We brought the setup back. The interferometer is working and more stable. We will try extracting signal next.

    From this entry, we noticed the 180 degree phase shift in the signal when one arm was driven. The signal from PD followed the driving signal before drifted up and phase shifted by 180 with respect to the driving signal. We believed that this was the effect from the drift of the arm length. Suppose that we operate the IFO at the fringe's maximum slope. The drift in arm length will move the operating point on the fringe, and we might end up on the other side of the fringe which will show up in the 180 degree phase shift of the signal.

    The mirror was pushed by a piece of soft rubber which was glued to a pzt. Another end of the pzt was glued to a piece of plastic. This plastic piece was clamped on a translational stage. We thought that the soft rubber, the plastic and the translational stage caused the drift of the arm length.

So we tried to improved this by

  • replacing the rubber and plastic with two pieces of magnets. One was glued on the back of the mirror, another one was glued to the pzt.
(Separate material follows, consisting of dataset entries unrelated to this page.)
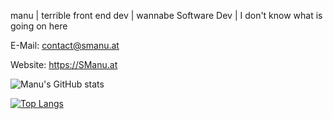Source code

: manu | terrible front end dev | wannabe Software Dev | I don't know what is going on here



E-Mail: contact@smanu.at


Website: https://SManu.at

![Manu's GitHub stats](https://github-readme-stats.vercel.app/api?username=MfellnerDev&show_icons=true&theme=dark)

[![Top Langs](https://github-readme-stats.vercel.app/api/top-langs/?username=MfellnerDev&layout=compact&theme=dark)](https://github.com/MfellnerDev/github-readme-stats)




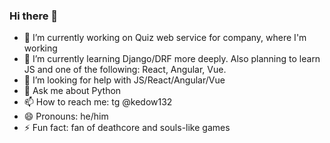 ### Hi there 👋


- 🔭 I’m currently working on Quiz web service for company, where I'm working
- 🌱 I’m currently learning Django/DRF more deeply. Also planning to learn JS and one of the following: React, Angular, Vue.
- 🤔 I’m looking for help with JS/React/Angular/Vue
- 💬 Ask me about Python
- 📫 How to reach me: tg @kedow132
- 😄 Pronouns: he/him
- ⚡ Fun fact: fan of deathcore and souls-like games


<!--START_SECTION:waka-->
<!--END_SECTION:waka-->

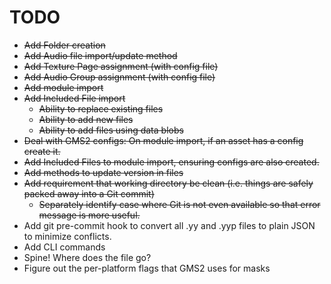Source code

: # TODO

+ ~~Add Folder creation~~
+ ~~Add Audio file import/update method~~
+ ~~Add Texture Page assignment (with config file)~~
+ ~~Add Audio Group assignment (with config file)~~
+ ~~Add module import~~
+ ~~Add Included File import~~
  + ~~Ability to replace existing files~~
  + ~~Ability to add new files~~
  + ~~Ability to add files using data blobs~~
+ ~~Deal with GMS2 configs: On module import, if an asset has a config create it.~~
+ ~~Add Included Files to module import, ensuring configs are also created.~~
+ ~~Add methods to update version in files~~
+ ~~Add requirement that working directory be clean (i.e. things are safely packed away into a Git commit)~~
  + ~~Separately identify case where Git is not even available so that error message is more useful.~~
+ Add git pre-commit hook to convert all .yy and .yyp files to plain JSON to minimize conflicts.
+ Add CLI commands
+ Spine! Where does the file go?
+ Figure out the per-platform flags that GMS2 uses for masks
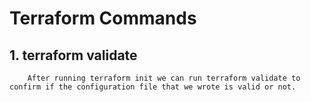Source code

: # Terraform Commands

## 1. terraform validate
        After running terraform init we can run terraform validate to confirm if the configuration file that we wrote is valid or not.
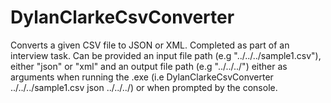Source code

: # DylanClarkeCsvConverter
Converts a given CSV file to JSON or XML. Completed as part of an interview task. Can be provided an input file path (e.g "../../../sample1.csv"), either "json" or "xml" and an output file path (e.g "../../../") either as arguments when running the .exe (i.e DylanClarkeCsvConverter ../../../sample1.csv json ../../../) or when prompted by the console.

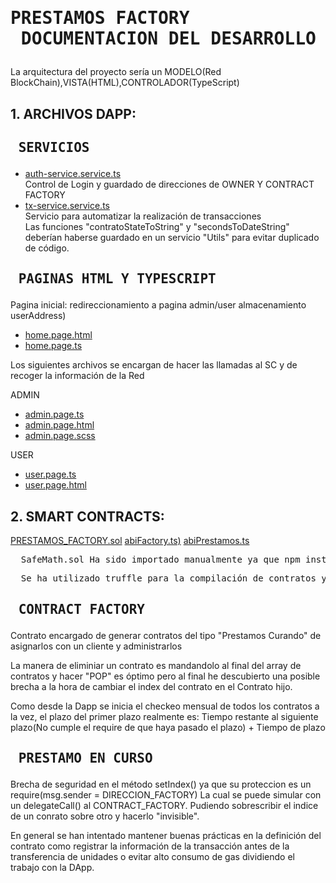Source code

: # <pre>             PRESTAMOS FACTORY<br>        DOCUMENTACION DEL DESARROLLO  
La arquitectura del proyecto sería un MODELO(Red BlockChain),VISTA(HTML),CONTROLADOR(TypeScript)
                     
## 1. ARCHIVOS DAPP:
## <pre>             SERVICIOS
  - [auth-service.service.ts](https://github.com/AkilinoGit/akilinogit.github.io/blob/master/src/app/auth-service.service.ts)<br>
      Control de Login y guardado de direcciones de OWNER Y CONTRACT FACTORY
  - [tx-service.service.ts](https://github.com/AkilinoGit/akilinogit.github.io/blob/master/src/app/tx-service.service.ts)<br>
      Servicio para automatizar la realización de transacciones<br> 
      Las funciones "contratoStateToString" y "secondsToDateString" deberían haberse guardado en
      un servicio "Utils" para evitar duplicado de código.

## <pre>             PAGINAS HTML Y TYPESCRIPT
Pagina inicial: redireccionamiento a pagina admin/user almacenamiento userAddress)
  - [home.page.html](https://github.com/AkilinoGit/akilinogit.github.io/blob/master/src/app/home/home.page.html)
  - [home.page.ts](https://github.com/AkilinoGit/akilinogit.github.io/blob/master/src/app/home/home.page.ts)

Los siguientes archivos se encargan de hacer las llamadas al SC y de recoger la información de la Red<br>

ADMIN
  - [admin.page.ts](https://github.com/AkilinoGit/akilinogit.github.io/blob/master/src/app/pages/admin/admin.page.ts)
  - [admin.page.html](https://github.com/AkilinoGit/akilinogit.github.io/blob/master/src/app/pages/admin/admin.page.html)
  - [admin.page.scss](https://github.com/AkilinoGit/akilinogit.github.io/blob/master/src/app/pages/admin/admin.page.scss)

USER
      
  - [user.page.ts](https://github.com/AkilinoGit/akilinogit.github.io/blob/master/src/app/pages/user/user.page.ts)
  - [user.page.html](https://github.com/AkilinoGit/akilinogit.github.io/blob/master/src/app/pages/user/user.page.html)

## 2. SMART CONTRACTS:
[PRESTAMOS_FACTORY.sol](https://github.com/AkilinoGit/akilinogit.github.io/blob/master/truffle/contracts/PRESTAMOS_FACTORY.sol)
[abiFactory.ts)](https://github.com/AkilinoGit/akilinogit.github.io/blob/master/src/app/abiFactory.ts)
[abiPrestamos.ts](https://github.com/AkilinoGit/akilinogit.github.io/blob/master/src/app/abiPrestamos.ts)
<pre>  SafeMath.sol Ha sido importado manualmente ya que npm install no descarga este contrato (Facil acceso en REMIX)</pre>
<pre>  Se ha utilizado truffle para la compilación de contratos y tener a a mano los ABI de los contratos </pre>
## <pre>             CONTRACT FACTORY  
Contrato encargado de generar contratos del tipo "Prestamos Curando" de asignarlos con un cliente y administrarlos

La manera de eliminiar un contrato es mandandolo al final del array de contratos y hacer "POP" es óptimo pero al final he
descubierto una posible brecha a la hora de cambiar el index del contrato en el Contrato hijo.

Como desde la Dapp se inicia el checkeo mensual de todos los contratos a la vez, el plazo del primer plazo realmente es:
  Tiempo restante al siguiente plazo(No cumple el require de que haya pasado el plazo)
  +
  Tiempo de plazo


## <pre>             PRESTAMO EN CURSO 
Brecha de seguridad en el método setIndex() ya que su proteccion es un require(msg.sender = DIRECCION_FACTORY) 
La cual se puede simular con un delegateCall() al  CONTRACT_FACTORY.
Pudiendo sobrescribir el indice de un conrato sobre otro y hacerlo "invisible".

En general se han intentado mantener buenas prácticas en la definición del contrato 
como registrar la información de la transacción antes de la transferencia de unidades 
o evitar alto consumo de gas dividiendo el trabajo con la DApp.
This did not work, the combination of the force, and the shim stiffness, had to be matched so the mirror position can be adjusted without letting the magnets touch each other. So we tried
  • replacing the rubber and plastic with stainless steel nuts, one nut is for clamping, another one is for pushing the mirror.
  • IMG_1580.JPG

we haven't got rid of the stage because we still need it for position adjustment purpose. We will use dc voltage offset on pzt to adjust the position later once we can add dc signal to the driving voltage.  Currently, we use a single function generator to drive both pzt simultaneously.

 

     With new pushing scheme, the drift becomes much less than before. The signal is in phase for more than a minute or two which should be enough for chopping technique later. The picture below shows the signal from driving voltage @ 2Hz(blue), and readout from PD at maximum slope (yellow).

IMG_1579.JPG

     Once we made sure that the signal was quite stable, (that is, the operating point stays at the maximum slope most of the time), we measured the background noise. This is a readout from PD and maximum slope on the fringe without driving voltage applied on the pzt. Then we measured the signal when one arm was driven at 2 Hz. Finally, we drove two arms at 2Hz and adjust the voltage on the pzt so that the 2Hz common mode cancelled out.

compare.png

 The plot shows the noise of the setup: 1) the background 2) when one arm was driven at 2 Hz. 3) Both arms are driven, with common mode at 2Hz minimized.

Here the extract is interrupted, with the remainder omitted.